• [WHAT YOU SHOULD DO] Using the material below, print the line that contains "The name for the parameter.|", the line that contains "is required (false).|", and every line in between, exactly and nothing else.

• [DATA RECORDS]
━━━━━━━━
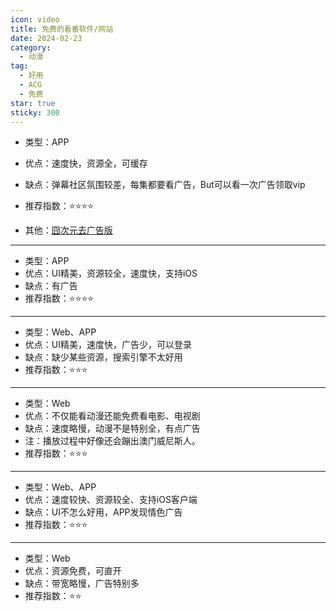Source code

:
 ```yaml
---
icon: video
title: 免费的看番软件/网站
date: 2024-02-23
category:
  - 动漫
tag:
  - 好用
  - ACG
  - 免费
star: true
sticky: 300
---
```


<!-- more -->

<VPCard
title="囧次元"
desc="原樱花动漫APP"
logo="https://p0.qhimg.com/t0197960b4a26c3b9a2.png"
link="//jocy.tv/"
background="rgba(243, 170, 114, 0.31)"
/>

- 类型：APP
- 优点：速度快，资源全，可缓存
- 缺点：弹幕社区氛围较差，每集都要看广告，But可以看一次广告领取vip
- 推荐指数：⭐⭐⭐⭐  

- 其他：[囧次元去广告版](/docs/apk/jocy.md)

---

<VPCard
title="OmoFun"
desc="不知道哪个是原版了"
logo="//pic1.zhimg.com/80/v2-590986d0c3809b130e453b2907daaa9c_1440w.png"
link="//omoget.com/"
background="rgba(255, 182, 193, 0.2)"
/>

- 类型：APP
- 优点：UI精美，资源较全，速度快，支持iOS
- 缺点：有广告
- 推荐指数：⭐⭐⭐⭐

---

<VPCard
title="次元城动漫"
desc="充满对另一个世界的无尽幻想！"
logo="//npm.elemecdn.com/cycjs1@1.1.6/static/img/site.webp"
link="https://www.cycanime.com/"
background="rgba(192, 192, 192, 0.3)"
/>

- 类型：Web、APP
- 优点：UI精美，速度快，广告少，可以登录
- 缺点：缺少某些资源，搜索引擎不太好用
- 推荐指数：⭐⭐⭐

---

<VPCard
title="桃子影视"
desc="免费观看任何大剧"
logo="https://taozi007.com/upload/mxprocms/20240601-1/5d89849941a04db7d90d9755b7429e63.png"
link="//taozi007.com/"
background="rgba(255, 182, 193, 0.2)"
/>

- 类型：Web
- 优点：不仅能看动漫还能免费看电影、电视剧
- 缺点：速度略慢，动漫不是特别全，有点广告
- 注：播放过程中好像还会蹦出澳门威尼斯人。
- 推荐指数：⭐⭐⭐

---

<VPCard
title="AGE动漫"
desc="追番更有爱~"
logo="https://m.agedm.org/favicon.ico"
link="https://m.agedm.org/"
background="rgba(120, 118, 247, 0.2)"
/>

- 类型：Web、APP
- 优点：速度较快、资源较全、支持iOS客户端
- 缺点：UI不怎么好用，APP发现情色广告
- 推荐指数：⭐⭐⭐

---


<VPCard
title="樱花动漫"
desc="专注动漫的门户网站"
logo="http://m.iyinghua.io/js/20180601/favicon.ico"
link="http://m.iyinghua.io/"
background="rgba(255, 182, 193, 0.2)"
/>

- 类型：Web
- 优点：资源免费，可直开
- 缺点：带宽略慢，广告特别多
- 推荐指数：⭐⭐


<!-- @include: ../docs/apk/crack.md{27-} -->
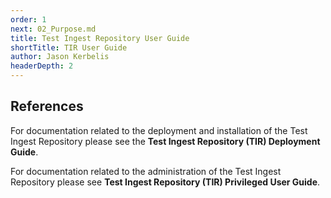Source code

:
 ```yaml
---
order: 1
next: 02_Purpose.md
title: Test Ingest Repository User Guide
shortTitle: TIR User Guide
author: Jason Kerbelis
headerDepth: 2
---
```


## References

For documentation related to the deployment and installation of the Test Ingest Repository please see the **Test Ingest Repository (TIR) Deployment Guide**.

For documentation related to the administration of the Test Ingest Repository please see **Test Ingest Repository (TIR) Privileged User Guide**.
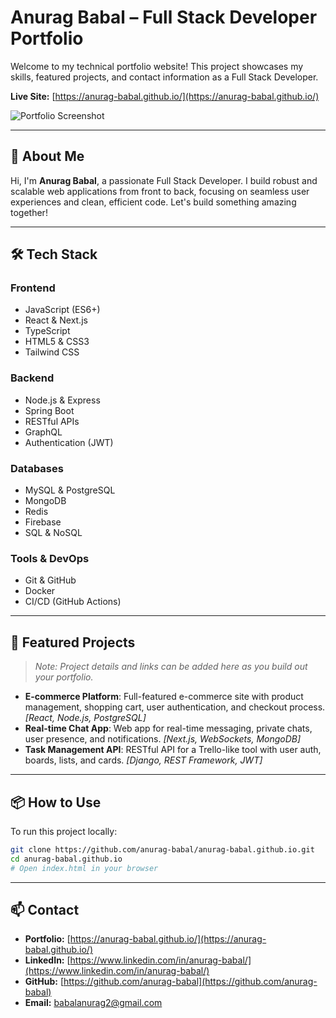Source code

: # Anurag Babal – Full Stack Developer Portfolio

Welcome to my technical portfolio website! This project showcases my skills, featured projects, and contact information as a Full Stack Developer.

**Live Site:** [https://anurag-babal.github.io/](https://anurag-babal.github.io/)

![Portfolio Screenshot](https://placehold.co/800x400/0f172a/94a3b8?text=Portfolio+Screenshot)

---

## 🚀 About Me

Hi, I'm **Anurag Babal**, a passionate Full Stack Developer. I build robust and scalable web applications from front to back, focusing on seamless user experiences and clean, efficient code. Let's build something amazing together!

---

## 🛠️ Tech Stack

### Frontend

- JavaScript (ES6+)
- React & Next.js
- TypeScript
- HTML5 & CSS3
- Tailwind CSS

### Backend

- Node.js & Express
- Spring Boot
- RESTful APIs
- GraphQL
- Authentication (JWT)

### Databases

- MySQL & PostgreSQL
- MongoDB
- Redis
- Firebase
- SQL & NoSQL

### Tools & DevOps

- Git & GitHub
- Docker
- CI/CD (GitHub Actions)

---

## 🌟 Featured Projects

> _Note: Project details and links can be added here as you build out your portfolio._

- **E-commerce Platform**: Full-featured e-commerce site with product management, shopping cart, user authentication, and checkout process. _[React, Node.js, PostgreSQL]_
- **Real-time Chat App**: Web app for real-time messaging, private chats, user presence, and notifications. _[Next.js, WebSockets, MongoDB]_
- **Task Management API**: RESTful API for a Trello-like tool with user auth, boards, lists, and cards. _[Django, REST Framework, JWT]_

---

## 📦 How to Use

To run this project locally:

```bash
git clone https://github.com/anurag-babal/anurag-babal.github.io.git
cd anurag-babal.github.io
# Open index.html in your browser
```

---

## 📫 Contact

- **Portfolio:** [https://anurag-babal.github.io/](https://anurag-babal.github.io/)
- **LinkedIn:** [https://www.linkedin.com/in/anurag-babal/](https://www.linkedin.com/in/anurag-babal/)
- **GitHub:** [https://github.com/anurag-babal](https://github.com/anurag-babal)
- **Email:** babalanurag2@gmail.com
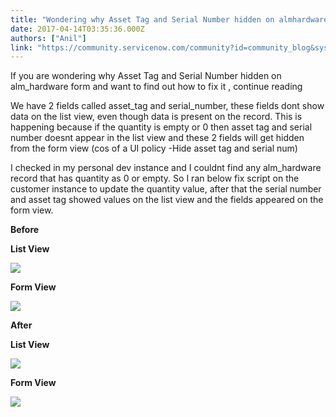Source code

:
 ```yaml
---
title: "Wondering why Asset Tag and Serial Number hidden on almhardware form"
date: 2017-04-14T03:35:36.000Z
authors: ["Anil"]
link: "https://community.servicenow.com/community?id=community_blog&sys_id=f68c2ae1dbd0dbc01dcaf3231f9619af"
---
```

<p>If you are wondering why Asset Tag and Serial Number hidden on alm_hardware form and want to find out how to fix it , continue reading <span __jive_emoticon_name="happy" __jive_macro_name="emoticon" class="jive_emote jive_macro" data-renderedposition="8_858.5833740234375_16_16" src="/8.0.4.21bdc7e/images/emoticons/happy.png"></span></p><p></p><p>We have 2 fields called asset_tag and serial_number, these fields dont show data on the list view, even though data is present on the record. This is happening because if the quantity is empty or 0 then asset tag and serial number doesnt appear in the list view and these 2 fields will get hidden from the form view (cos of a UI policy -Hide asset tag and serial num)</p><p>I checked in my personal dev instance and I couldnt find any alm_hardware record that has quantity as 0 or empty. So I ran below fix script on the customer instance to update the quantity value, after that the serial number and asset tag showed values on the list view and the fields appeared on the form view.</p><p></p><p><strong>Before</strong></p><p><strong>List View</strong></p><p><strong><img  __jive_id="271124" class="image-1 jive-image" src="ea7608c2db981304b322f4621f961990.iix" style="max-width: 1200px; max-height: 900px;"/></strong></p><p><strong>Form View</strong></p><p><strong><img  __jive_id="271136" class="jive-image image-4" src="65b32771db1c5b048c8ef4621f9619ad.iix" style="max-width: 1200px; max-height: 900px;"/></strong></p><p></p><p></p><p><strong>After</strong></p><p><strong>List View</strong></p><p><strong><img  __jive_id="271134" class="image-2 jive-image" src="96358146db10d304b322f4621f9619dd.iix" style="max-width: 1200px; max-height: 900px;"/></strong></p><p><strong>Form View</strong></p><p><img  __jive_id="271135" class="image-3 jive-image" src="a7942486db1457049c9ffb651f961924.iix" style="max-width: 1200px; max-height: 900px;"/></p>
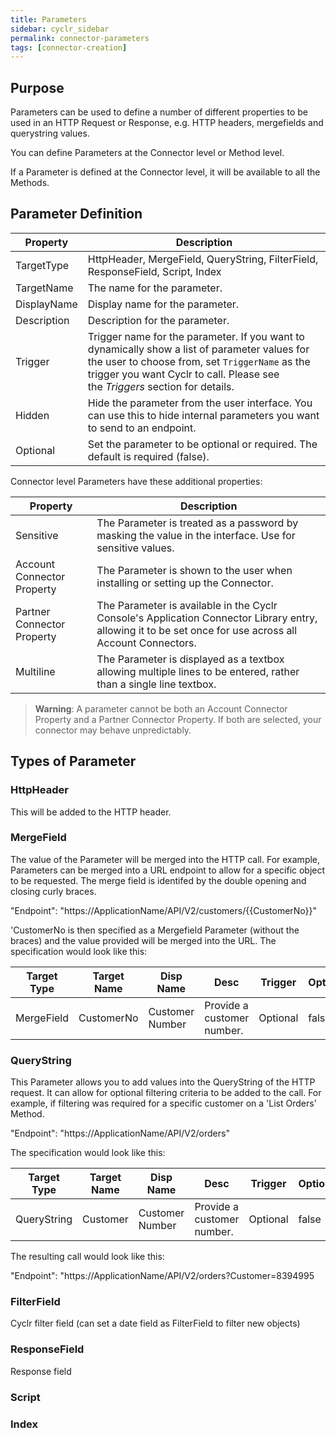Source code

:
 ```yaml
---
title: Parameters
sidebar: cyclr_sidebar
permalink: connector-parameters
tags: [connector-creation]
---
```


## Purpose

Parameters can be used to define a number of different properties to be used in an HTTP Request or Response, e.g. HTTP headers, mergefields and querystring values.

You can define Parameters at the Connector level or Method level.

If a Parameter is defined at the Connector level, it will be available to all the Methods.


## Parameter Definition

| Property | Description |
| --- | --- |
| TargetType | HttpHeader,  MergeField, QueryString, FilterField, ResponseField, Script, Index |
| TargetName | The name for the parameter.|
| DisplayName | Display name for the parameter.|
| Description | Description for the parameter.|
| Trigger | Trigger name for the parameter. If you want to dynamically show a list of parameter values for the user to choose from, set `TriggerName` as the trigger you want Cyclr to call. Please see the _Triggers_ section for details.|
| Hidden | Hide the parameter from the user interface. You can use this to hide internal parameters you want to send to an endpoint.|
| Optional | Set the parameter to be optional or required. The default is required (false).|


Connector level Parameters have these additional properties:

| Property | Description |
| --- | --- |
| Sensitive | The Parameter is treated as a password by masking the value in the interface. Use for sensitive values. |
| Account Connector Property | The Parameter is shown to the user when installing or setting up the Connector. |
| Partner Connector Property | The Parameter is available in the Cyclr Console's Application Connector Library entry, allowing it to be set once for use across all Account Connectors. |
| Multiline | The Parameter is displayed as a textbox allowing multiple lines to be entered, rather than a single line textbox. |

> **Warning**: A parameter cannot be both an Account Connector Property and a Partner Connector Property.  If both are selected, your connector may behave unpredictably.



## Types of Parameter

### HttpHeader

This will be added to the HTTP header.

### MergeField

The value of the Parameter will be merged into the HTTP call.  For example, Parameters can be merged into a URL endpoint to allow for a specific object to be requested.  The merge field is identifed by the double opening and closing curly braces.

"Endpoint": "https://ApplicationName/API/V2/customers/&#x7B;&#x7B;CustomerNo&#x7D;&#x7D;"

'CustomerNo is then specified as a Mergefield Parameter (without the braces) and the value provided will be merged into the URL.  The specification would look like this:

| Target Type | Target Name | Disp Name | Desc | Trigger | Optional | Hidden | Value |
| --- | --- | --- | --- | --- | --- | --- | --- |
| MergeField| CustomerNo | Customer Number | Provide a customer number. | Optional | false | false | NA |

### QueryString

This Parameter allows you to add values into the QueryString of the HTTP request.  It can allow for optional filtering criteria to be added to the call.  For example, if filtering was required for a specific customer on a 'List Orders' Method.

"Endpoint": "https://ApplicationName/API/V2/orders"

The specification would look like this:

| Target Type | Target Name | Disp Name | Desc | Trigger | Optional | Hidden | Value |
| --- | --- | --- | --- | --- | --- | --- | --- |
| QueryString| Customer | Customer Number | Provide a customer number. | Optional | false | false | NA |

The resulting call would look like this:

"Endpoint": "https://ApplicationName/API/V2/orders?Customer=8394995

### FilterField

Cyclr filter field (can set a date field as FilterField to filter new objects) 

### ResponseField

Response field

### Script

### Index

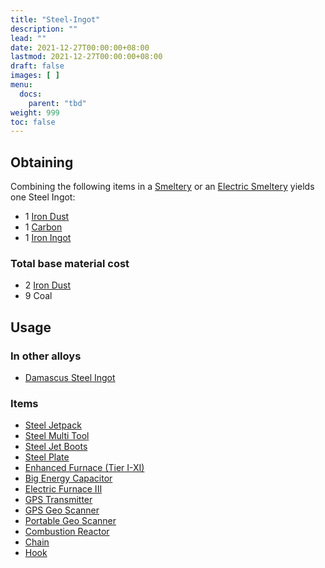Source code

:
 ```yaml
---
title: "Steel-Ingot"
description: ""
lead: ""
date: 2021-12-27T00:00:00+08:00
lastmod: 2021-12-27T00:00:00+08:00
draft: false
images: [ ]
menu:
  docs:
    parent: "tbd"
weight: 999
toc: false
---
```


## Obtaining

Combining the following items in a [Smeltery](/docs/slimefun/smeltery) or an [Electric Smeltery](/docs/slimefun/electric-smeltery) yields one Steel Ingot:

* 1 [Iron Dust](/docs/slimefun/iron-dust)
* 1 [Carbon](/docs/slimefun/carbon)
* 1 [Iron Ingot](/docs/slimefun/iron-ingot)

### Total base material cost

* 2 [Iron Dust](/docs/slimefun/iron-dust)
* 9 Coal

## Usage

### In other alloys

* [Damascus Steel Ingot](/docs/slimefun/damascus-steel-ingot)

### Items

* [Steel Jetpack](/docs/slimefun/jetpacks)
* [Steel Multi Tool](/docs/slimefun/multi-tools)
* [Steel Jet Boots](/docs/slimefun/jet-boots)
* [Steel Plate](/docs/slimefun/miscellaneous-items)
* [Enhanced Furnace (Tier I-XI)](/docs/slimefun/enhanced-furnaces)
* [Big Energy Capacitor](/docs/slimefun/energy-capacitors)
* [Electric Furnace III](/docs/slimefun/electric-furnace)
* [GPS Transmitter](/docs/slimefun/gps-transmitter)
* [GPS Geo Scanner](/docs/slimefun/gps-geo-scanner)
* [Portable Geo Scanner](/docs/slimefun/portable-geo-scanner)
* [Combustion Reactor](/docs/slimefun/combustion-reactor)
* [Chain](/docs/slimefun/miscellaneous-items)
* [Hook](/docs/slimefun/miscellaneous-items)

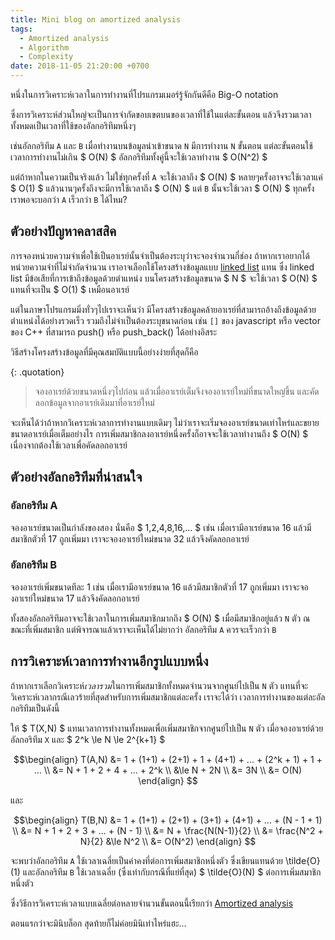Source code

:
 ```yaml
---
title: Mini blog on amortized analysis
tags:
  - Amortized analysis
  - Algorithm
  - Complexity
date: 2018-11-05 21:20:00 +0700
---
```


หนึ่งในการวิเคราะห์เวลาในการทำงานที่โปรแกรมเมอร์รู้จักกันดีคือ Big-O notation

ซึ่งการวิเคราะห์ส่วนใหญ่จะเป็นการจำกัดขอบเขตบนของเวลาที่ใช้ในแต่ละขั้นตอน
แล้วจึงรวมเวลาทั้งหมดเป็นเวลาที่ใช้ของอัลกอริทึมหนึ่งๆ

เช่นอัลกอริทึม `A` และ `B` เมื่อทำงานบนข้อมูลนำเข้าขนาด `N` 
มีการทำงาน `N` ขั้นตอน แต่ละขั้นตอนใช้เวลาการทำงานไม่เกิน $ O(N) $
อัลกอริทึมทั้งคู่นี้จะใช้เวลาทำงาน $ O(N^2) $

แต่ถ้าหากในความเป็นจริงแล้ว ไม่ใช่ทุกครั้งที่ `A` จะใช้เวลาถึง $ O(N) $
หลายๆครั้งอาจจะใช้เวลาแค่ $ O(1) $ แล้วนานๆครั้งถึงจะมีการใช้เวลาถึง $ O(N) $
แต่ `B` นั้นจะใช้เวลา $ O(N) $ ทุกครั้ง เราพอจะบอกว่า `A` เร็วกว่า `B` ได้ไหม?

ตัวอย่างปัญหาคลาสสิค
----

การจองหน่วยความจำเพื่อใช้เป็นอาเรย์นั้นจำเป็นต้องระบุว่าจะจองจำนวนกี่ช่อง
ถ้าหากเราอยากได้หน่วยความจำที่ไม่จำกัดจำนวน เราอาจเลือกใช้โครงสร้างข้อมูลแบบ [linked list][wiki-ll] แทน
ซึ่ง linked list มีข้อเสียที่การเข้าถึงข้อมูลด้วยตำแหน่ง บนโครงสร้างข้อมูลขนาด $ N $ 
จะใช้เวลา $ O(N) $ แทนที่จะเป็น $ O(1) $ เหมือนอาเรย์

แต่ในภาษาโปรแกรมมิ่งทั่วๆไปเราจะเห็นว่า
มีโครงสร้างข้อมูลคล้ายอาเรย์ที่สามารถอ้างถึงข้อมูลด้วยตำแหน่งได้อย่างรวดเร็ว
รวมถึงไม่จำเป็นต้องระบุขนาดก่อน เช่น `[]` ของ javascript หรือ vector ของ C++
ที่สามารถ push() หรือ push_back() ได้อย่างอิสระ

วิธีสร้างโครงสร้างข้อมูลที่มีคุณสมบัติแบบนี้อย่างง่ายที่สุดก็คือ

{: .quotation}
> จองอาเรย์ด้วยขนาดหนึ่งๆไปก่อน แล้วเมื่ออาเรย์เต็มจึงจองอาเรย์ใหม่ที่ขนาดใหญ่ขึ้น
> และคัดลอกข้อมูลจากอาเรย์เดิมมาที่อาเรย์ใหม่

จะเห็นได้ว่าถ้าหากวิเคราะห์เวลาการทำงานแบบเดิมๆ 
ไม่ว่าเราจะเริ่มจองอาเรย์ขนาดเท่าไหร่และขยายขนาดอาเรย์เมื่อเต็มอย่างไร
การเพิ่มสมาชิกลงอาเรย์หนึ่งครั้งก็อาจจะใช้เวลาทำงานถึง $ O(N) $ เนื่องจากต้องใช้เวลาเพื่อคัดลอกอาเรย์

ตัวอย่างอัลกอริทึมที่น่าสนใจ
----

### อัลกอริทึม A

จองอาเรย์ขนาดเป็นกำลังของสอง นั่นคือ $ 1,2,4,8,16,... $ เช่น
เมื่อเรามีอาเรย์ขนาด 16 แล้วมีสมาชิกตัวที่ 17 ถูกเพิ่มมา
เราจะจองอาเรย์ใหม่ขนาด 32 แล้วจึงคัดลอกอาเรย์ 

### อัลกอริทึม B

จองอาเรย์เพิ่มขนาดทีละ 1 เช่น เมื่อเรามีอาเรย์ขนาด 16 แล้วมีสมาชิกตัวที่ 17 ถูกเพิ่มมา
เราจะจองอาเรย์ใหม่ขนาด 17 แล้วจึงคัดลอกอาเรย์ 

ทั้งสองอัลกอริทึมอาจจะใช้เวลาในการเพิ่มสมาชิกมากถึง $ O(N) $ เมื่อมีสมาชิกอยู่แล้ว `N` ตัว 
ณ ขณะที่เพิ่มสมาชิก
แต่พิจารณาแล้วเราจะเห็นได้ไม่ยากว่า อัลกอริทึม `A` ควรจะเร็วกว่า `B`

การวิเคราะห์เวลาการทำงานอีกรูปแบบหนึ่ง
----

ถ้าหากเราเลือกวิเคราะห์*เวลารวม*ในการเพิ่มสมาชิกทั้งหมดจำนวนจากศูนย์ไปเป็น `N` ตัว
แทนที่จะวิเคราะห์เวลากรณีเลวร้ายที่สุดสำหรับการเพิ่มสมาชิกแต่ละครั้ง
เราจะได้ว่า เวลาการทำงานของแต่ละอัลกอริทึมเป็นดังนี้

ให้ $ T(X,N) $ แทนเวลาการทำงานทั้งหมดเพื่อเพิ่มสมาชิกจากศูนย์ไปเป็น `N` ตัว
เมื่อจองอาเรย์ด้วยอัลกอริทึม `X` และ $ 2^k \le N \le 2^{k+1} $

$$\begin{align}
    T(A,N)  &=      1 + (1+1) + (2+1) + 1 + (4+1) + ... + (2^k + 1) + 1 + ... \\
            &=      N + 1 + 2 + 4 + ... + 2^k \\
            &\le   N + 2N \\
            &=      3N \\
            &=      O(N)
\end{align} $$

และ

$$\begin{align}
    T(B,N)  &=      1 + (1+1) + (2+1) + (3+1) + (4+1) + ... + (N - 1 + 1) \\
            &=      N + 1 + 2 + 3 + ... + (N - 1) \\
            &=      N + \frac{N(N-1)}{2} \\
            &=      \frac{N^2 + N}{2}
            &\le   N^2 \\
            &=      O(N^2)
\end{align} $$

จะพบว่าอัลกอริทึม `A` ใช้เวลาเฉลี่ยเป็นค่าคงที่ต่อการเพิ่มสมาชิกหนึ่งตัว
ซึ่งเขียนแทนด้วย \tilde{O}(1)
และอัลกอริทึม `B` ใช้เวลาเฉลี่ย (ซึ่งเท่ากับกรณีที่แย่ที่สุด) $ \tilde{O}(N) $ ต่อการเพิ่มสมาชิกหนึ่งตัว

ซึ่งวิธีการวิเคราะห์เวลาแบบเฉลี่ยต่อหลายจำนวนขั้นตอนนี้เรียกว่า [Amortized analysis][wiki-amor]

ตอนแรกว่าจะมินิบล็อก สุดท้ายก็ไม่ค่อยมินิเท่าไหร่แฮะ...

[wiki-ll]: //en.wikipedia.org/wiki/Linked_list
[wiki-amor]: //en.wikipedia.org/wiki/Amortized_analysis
━━━━━━━━
• [RESULT FOR THIS EXERCISE]
| TargetName | The name for the parameter.|
| DisplayName | Display name for the parameter.|
| Description | Description for the parameter.|
| Trigger | Trigger name for the parameter. If you want to dynamically show a list of parameter values for the user to choose from, set `TriggerName` as the trigger you want Cyclr to call. Please see the _Triggers_ section for details.|
| Hidden | Hide the parameter from the user interface. You can use this to hide internal parameters you want to send to an endpoint.|
| Optional | Set the parameter to be optional or required. The default is required (false).|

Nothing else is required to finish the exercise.